>>>>

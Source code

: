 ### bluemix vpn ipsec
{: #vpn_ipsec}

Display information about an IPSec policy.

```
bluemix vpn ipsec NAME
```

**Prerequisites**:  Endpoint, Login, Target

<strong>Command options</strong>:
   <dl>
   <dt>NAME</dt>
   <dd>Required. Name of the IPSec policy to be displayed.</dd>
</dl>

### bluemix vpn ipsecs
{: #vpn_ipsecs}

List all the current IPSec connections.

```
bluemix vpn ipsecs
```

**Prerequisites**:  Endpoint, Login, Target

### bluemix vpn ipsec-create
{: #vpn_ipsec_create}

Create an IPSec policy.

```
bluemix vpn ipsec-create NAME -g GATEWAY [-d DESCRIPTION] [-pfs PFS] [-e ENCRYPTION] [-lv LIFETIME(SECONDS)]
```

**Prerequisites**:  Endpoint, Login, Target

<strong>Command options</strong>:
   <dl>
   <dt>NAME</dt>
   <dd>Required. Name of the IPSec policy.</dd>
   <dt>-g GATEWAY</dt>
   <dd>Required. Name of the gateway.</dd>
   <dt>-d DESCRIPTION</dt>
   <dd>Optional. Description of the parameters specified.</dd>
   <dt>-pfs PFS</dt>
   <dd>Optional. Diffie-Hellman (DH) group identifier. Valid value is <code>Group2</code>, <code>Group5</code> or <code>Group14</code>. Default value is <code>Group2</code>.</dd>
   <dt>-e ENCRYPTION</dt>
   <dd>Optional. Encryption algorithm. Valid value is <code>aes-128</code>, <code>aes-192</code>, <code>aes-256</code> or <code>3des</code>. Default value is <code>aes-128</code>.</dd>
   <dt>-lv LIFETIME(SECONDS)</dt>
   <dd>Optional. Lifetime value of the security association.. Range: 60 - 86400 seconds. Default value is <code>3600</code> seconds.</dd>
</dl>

<<<<

Work to complete |
Write out again exactly the lines that run from the one holding "<dt>-lv LIFETIME(SECONDS)</dt>" through the last line of the data; omit all other lines.

Answer area |
   <dt>-lv LIFETIME(SECONDS)</dt>
   <dd>Optional. Lifetime value of the security association.. Range: 60 - 86400 seconds. Default value is <code>3600</code> seconds.</dd>
</dl>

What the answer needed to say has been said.